> >> Arn't there ways to escape chroot jails? Serge had pointed me to a URL
> >> which showed chroots can be escaped. And if that is true than having all
> >> user's private mount tree in the same namespace can be a security issue?
> >
> > No. In fact chrooting the user into /share/$USER will actually
> > _grant_ a privilege to the user, instead of taking it away. It allows
> > the user to modify it's root namespace, which it wouldn't be able to
> > in the initial namespace.
> >
> > So even if the user could escape from the chroot (which I doubt), s/he
> > would not be able to do any harm, since unprivileged mounting would be
> > restricted to /share.
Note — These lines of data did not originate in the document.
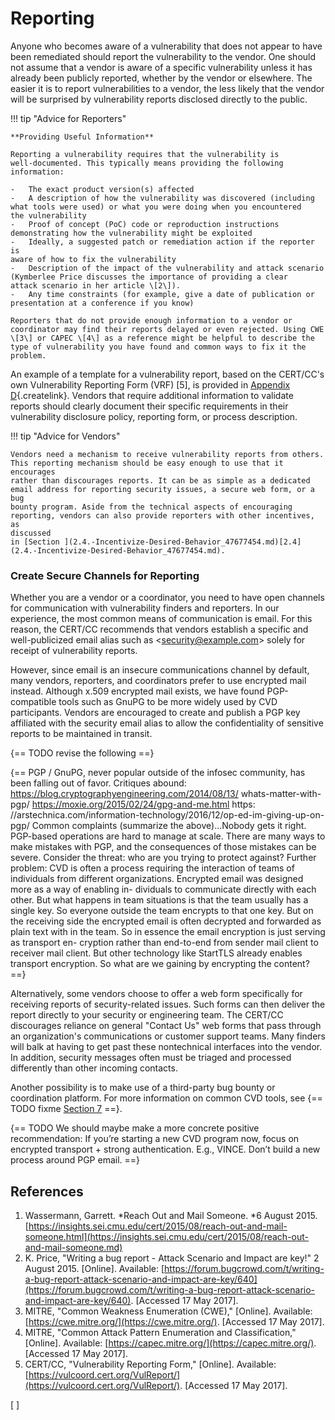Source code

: # Reporting

Anyone who becomes aware of a vulnerability that does not appear to have
been remediated should report the vulnerability to the vendor. One
should not assume that a vendor is aware of a specific vulnerability
unless it has already been publicly reported, whether by the vendor or
elsewhere. The easier it is to report vulnerabilities to a vendor, the
less likely that the vendor will be surprised by vulnerability reports
disclosed directly to the public.

!!! tip "Advice for Reporters"

    **Providing Useful Information**
    
    Reporting a vulnerability requires that the vulnerability is
    well-documented. This typically means providing the following
    information:

    -   The exact product version(s) affected
    -   A description of how the vulnerability was discovered (including
    what tools were used) or what you were doing when you encountered
    the vulnerability
    -   Proof of concept (PoC) code or reproduction instructions
    demonstrating how the vulnerability might be exploited
    -   Ideally, a suggested patch or remediation action if the reporter is
    aware of how to fix the vulnerability
    -   Description of the impact of the vulnerability and attack scenario
    (Kymberlee Price discusses the importance of providing a clear
    attack scenario in her article \[2\]).
    -   Any time constraints (for example, give a date of publication or
    presentation at a conference if you know)

    Reporters that do not provide enough information to a vendor or
    coordinator may find their reports delayed or even rejected. Using CWE
    \[3\] or CAPEC \[4\] as a reference might be helpful to describe the
    type of vulnerability you have found and common ways to fix it the
    problem.

An example of a template for a vulnerability report, based on the
CERT/CC's own Vulnerability Reporting Form (VRF) \[5\], is provided
in [Appendix
D](/confluence/pages/createpage.action?spaceKey=CVD&title=Appendix+D+%E2%80%93+Sample+Vulnerability+Disclosure+Document&linkCreation=true&fromPageId=47677468){.createlink}.
Vendors that require additional information to validate reports should
clearly document their specific requirements in their vulnerability
disclosure policy, reporting form, or process description.

!!! tip "Advice for Vendors"

    Vendors need a mechanism to receive vulnerability reports from others.
    This reporting mechanism should be easy enough to use that it encourages
    rather than discourages reports. It can be as simple as a dedicated
    email address for reporting security issues, a secure web form, or a bug
    bounty program. Aside from the technical aspects of encouraging
    reporting, vendors can also provide reporters with other incentives, as
    discussed
    in [Section ](2.4.-Incentivize-Desired-Behavior_47677454.md)[2.4](2.4.-Incentivize-Desired-Behavior_47677454.md).

### Create Secure Channels for Reporting

Whether you are a vendor or a coordinator, you need to have open
channels for communication with vulnerability finders and reporters. In
our experience, the most common means of communication is email. For
this reason, the CERT/CC recommends that vendors establish a specific
and well-publicized email alias such as \<security@example.com\> solely
for receipt of vulnerability reports.

However, since email is an insecure communications channel by default,
many vendors, reporters, and coordinators prefer to use encrypted mail
instead. Although x.509 encrypted mail exists, we have found
PGP-compatible tools such as GnuPG to be more widely used by CVD
participants. Vendors are encouraged to create and publish a PGP key
affiliated with the security email alias to allow the confidentiality of
sensitive reports to be maintained in transit. 

{== TODO revise the following ==}

{== PGP / GnuPG, never popular outside of the infosec community, has been falling out of
favor. Critiques abound: https://blog.cryptographyengineering.com/2014/08/13/
whats-matter-with-pgp/ https://moxie.org/2015/02/24/gpg-and-me.html https:
//arstechnica.com/information-technology/2016/12/op-ed-im-giving-up-on-pgp/
Common complaints (summarize the above)...Nobody gets it right.
PGP-based operations are hard to manage at scale.
There are many ways to make mistakes with PGP, and the consequences of those mistakes can be severe.
Consider the threat: who are you trying to protect against? 
Further problem: CVD is often a process requiring the interaction of teams of individuals
from different organizations. Encrypted email was designed more as a way of enabling in-
dividuals to communicate directly with each other. But what happens in team situations is
that the team usually has a single key. So everyone outside the team encrypts to that one
key. But on the receiving side the encrypted email is often decrypted and forwarded as plain
text with in the team. So in essence the email encryption is just serving as transport en-
cryption rather than end-to-end from sender mail client to receiver mail client. But other
technology like StartTLS already enables transport encryption. So what are we gaining by
encrypting the content? ==}

Alternatively, some vendors choose to offer a web form specifically for
receiving reports of security-related issues. Such forms can then
deliver the report directly to your security or engineering team. The
CERT/CC discourages reliance on general "Contact Us" web forms that
pass through an organization's communications or customer support
teams. Many finders will balk at having to get past these nontechnical
interfaces into the vendor. In addition, security messages often must be
triaged and processed differently than other incoming contacts.

Another possibility is to make use of a third-party bug bounty or
coordination platform. For more information on common CVD tools, see
{== TODO fixme [Section 7](7.-Operational-Considerations_47677492.md) ==}.

{== TODO We should maybe make a more concrete positive recommendation: If you’re starting a new
CVD program now, focus on encrypted transport + strong authentication. E.g., VINCE.
Don’t build a new process around PGP email. ==}


## References

1.  Wassermann, Garrett. *Reach Out and Mail Someone. *6 August
    2015. [https://insights.sei.cmu.edu/cert/2015/08/reach-out-and-mail-someone.html](https://insights.sei.cmu.edu/cert/2015/08/reach-out-and-mail-someone.md)
2.  K. Price, "Writing a bug report - Attack Scenario and Impact are
    key!" 2 August 2015. \[Online\].
    Available: [https://forum.bugcrowd.com/t/writing-a-bug-report-attack-scenario-and-impact-are-key/640](https://forum.bugcrowd.com/t/writing-a-bug-report-attack-scenario-and-impact-are-key/640). \[Accessed 17 May 2017\].
3.  MITRE, "Common Weakness Enumeration (CWE)," \[Online\].
    Available: [https://cwe.mitre.org/](https://cwe.mitre.org/). \[Accessed 17 May 2017\].
4.  MITRE, "Common Attack Pattern Enumeration and Classification,"
    \[Online\].
    Available: [https://capec.mitre.org/](https://capec.mitre.org/). \[Accessed 17 May 2017\].
5.  CERT/CC, "Vulnerability Reporting Form," \[Online\].
    Available: [https://vulcoord.cert.org/VulReport/](https://vulcoord.cert.org/VulReport/). \[Accessed 17 May 2017\].



[
]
Also /share/$USER should only have read/search
> > permission for $USER or no permissions at all, which would mean, that
> > other users' namespaces would be safe from tampering as well.
>
> A couple of points.
> - chroot can be escaped, it is just a chdir for the root directory
> it is not a security feature. The only security is that you have to
> be root to call chdir. A carefully done namespace setup won't have
> that issue.
>
> - While it may not violate security as far as what a user is allowed
> to modify it may violate security as far as what a user is allowed
> to see.
I think that's just up to the permissions in the global namespace. In
this example if you 'chmod 0 /share' there won't be anything for the
user to see.
> There are interesting per login cases as well such as allowing a
> user to replicate their mount tree from another machine when they
> log in. When /home is on a network filesystem this can be very
> practical and can allow propagation of mounts across machines not
> just across a single login session.
Yeah, sounds interesting, but I think it's better to get the basics
working first, and then we can start to think about the extras.
Btw, there's nothing that prevents cloning the namespace _after_
chrooting into the per-user tree. That would still be simpler than
doing it the other way round: first creating per-session namespaces
and then setting up mount propagation between them.